EGb761 promotes flow of cerebral blood (Krieglstein et al, 1995), which is associated with improvements in cognitive function in brain damaged subjects (Defeudis, 1991). EGb761 also enhances cognitive function in aged people suffering from insufficient cerebral blood flow (Krieglstein et al, 1995). Therefore, EGb761 may facilitate memory by enhancing cerebral blood flow to the brain regions involved in extinction memory formation. Numerous studies suggest that the BLA is essential for extinction. We recently proved that activation of amygdaloid NMDA glutamate receptors or glucocorticoid receptors facilitates extinction of conditioned fear (Yang and Lu, 2005; Yang et al, 2005b). Other than the BLA, several brain regions including the dorsal hippocampus (DH), and the medial prefrontal cortex (mPFC) are also important for extinction (Davis, 2000; Davis et al, 2000; Quirk et al, 2000; Vienna et al, 2001; Herry and Garcia, 2002; Myers and Davis, 2002). Accumulative evidence indicates that potentiation of prefrontal activity following extinction seems to be implicated in the long-term memory processes of extinction (Milad and Quirk, 2002; Herry and Garcia, 2003; Hugues et al, 2004). Recently, Quirk and co-workers showed that lesion of the ventral mPFC delay the recall of fear extinction in rats (Lebrón et al, 2004). Furthermore, consolidation of fear extinction requires protein synthesis in the mPFC (Santini et al, 2004). Experiments that include local infusion of EGb761 into these regions are required to identify the target sites responsible for the facilitation effect of EGb761.

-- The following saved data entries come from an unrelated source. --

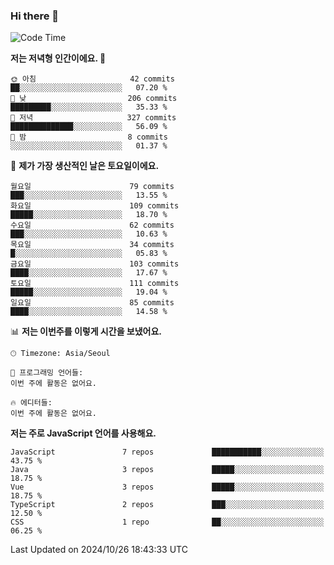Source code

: ### Hi there 👋

<!--
**hi-aa/hi-aa** is a ✨ _special_ ✨ repository because its `README.md` (this file) appears on your GitHub profile.

Here are some ideas to get you started:

- 🔭 I’m currently working on ...
- 🌱 I’m currently learning ...
- 👯 I’m looking to collaborate on ...
- 🤔 I’m looking for help with ...
- 💬 Ask me about ...
- 📫 How to reach me: ...
- 😄 Pronouns: ...
- ⚡ Fun fact: ...
-->

<!--START_SECTION:waka-->
![Code Time](http://img.shields.io/badge/Code%20Time-94%20hrs%2049%20mins-blue)

**저는 저녁형 인간이에요. 🦉** 

```text
🌞 아침                     42 commits          ██░░░░░░░░░░░░░░░░░░░░░░░   07.20 % 
🌆 낮　                     206 commits         █████████░░░░░░░░░░░░░░░░   35.33 % 
🌃 저녁                     327 commits         ██████████████░░░░░░░░░░░   56.09 % 
🌙 밤　                     8 commits           ░░░░░░░░░░░░░░░░░░░░░░░░░   01.37 % 
```
📅 **제가 가장 생산적인 날은 토요일이에요.** 

```text
월요일                      79 commits          ███░░░░░░░░░░░░░░░░░░░░░░   13.55 % 
화요일                      109 commits         █████░░░░░░░░░░░░░░░░░░░░   18.70 % 
수요일                      62 commits          ███░░░░░░░░░░░░░░░░░░░░░░   10.63 % 
목요일                      34 commits          █░░░░░░░░░░░░░░░░░░░░░░░░   05.83 % 
금요일                      103 commits         ████░░░░░░░░░░░░░░░░░░░░░   17.67 % 
토요일                      111 commits         █████░░░░░░░░░░░░░░░░░░░░   19.04 % 
일요일                      85 commits          ████░░░░░░░░░░░░░░░░░░░░░   14.58 % 
```


📊 **저는 이번주를 이렇게 시간을 보냈어요.** 

```text
🕑︎ Timezone: Asia/Seoul

💬 프로그래밍 언어들: 
이번 주에 활동은 없어요.

🔥 에디터들: 
이번 주에 활동은 없어요.
```

**저는 주로 JavaScript 언어를 사용해요.** 

```text
JavaScript               7 repos             ███████████░░░░░░░░░░░░░░   43.75 % 
Java                     3 repos             █████░░░░░░░░░░░░░░░░░░░░   18.75 % 
Vue                      3 repos             █████░░░░░░░░░░░░░░░░░░░░   18.75 % 
TypeScript               2 repos             ███░░░░░░░░░░░░░░░░░░░░░░   12.50 % 
CSS                      1 repo              ██░░░░░░░░░░░░░░░░░░░░░░░   06.25 % 
```




 Last Updated on 2024/10/26 18:43:33 UTC
<!--END_SECTION:waka-->
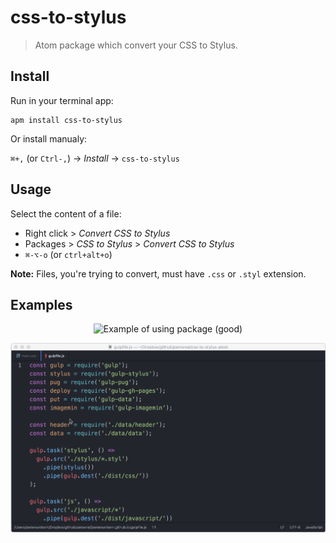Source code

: # css-to-stylus

> Atom package which convert your CSS to Stylus.

## Install

Run in your terminal app:

```
apm install css-to-stylus
```

Or install manualy:

`⌘+,` (or `Ctrl-,`) → _Install_ → `css-to-stylus`

## Usage

Select the content of a file:

* Right click > _Convert CSS to Stylus_
* Packages > _CSS to Stylus_ > _Convert CSS to Stylus_
* `⌘-⌥-o` (or `ctrl+alt+o`)

**Note:** Files, you're trying to convert, must have `.css` or `.styl` extension.

## Examples

<p align="center">
  <img alt="Example of using package (good)" src="./example-good.gif" width="800">
</p>

<p align="center">
  <img alt="Example of using package (bad)" src="./example-bad.gif" width="800">
</p>
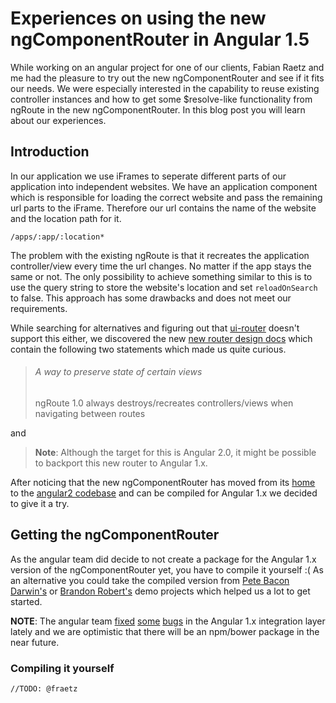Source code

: # Experiences on using the new ngComponentRouter in Angular 1.5
While working on an angular project for one of our clients, Fabian Raetz and me had the pleasure to try out the new ngComponentRouter and see if it fits our needs.
We were especially interested in the capability to reuse existing controller instances and how to get some $resolve-like functionality from ngRoute in the new ngComponentRouter.
In this blog post you will learn about our experiences.

## Introduction
In our application we use iFrames to seperate different parts of our application into independent websites. We have an application component which is responsible for loading the correct website and pass the remaining url parts to the iFrame. Therefore our url contains the name of the website and the location path for it.

```
/apps/:app/:location*
```

The problem with the existing ngRoute is that it recreates the application controller/view every time the url changes. No matter if the app stays the same or not. The only possibility to achieve something similar to this is to use the query string to store the website's location and set `reloadOnSearch` to false. This approach has some drawbacks and does not meet our requirements.

While searching for alternatives and figuring out that [ui-router](https://github.com/angular-ui/ui-router) doesn't support this either, we discovered the new [new router design docs](https://docs.google.com/document/d/1I3UC0RrgCh9CKrLxeE4sxwmNSBl3oSXQGt9g3KZnTJI) which contain the following two statements which made us quite curious.

> ###### A way to preserve state of certain views
>
> ngRoute 1.0 always destroys/recreates controllers/views when navigating between routes

and

> **Note**: Although the target for this is Angular 2.0, it might be possible to backport this new router to Angular 1.x.

After noticing that the new ngComponentRouter has moved from its [home](https://github.com/angular/router) to the [angular2 codebase](https://github.com/angular/angular) and can be compiled for Angular 1.x we decided to give it a try.

## Getting the ngComponentRouter
As the angular team did decide to not create a package for the Angular 1.x version of the ngComponentRouter yet, you have to compile it yourself :( As an alternative you could take the compiled version from [Pete Bacon Darwin's](https://github.com/petebacondarwin/ng1-component-router-demo) or [Brandon Robert's](https://github.com/brandonroberts/angularjs-component-router) demo projects which helped us a lot to get started.

**NOTE**: The angular team [fixed](https://github.com/angular/angular/commit/6f1ef33e320547f6c68867fa28d1189be7fa3519) [some](https://github.com/angular/angular/commit/e73fee715668740f1579093f61fea0f08d44da18) [bugs](https://github.com/angular/angular/commit/0f22dce036bd5cb3242edafb119256a6433dd4f4) in the Angular 1.x integration layer lately and we are optimistic that there will be an npm/bower package in the near future.

### Compiling it yourself
```
//TODO: @fraetz
```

Numerous signaling cascades that include mitogen activated protein kinase (MAPKs), phosphatidylinositol 3-kinase (PI-3 kinase), calcineurin, calcium/calmodulin-dependent protein kinase II (CAMKII), and cAMP-dependent protein kinase (PKA) signaling pathways are known to be involved in the extinction of conditioned fear (Lu et al, 2001; Lin et al, 2003a, 2003b; Szapiro et al, 2003). There are two major subfamilies of MAPKs that include extracellular signal-regulated kinase (ERK1/2) and p38. Our results showed the extinction training induced amygdaloid ERK1/2 phosphorylation was elevated by EGb761 and that intra-amygdala infusion of ERK1/2 inhibitor PD98059 blocked the facilitation effect of EGb761. Since we only used the ERK1/2 inhibitor, we cannot exclude the possibility that other signaling pathways are also involved in the EGb761 facilitation effect. Further experiments such as local infusion of specific inhibitors into mPFC, BLA, and hippocampus are required to identify related signal cascades responsible for the facilitation effect of EGb761.

CONCLUSIONS

In conclusion, we report that even a single dose of EGb761 can facilitate extinction of conditioned fear. Both systemic and intra-amygdaloid administration of EGb761 enhanced extinction memories when given before extinction training. This enhancement was blocked by treatment with ERK1/2 inhibitor (PD98059). Our findings match previous findings by indicating that the extinction process can be accelerated by pharmacological interventions. EGb761 may serve as a useful adjunct in the treatment of anxiety disorders and other disorders responding to behavioral treatments using the extinction process.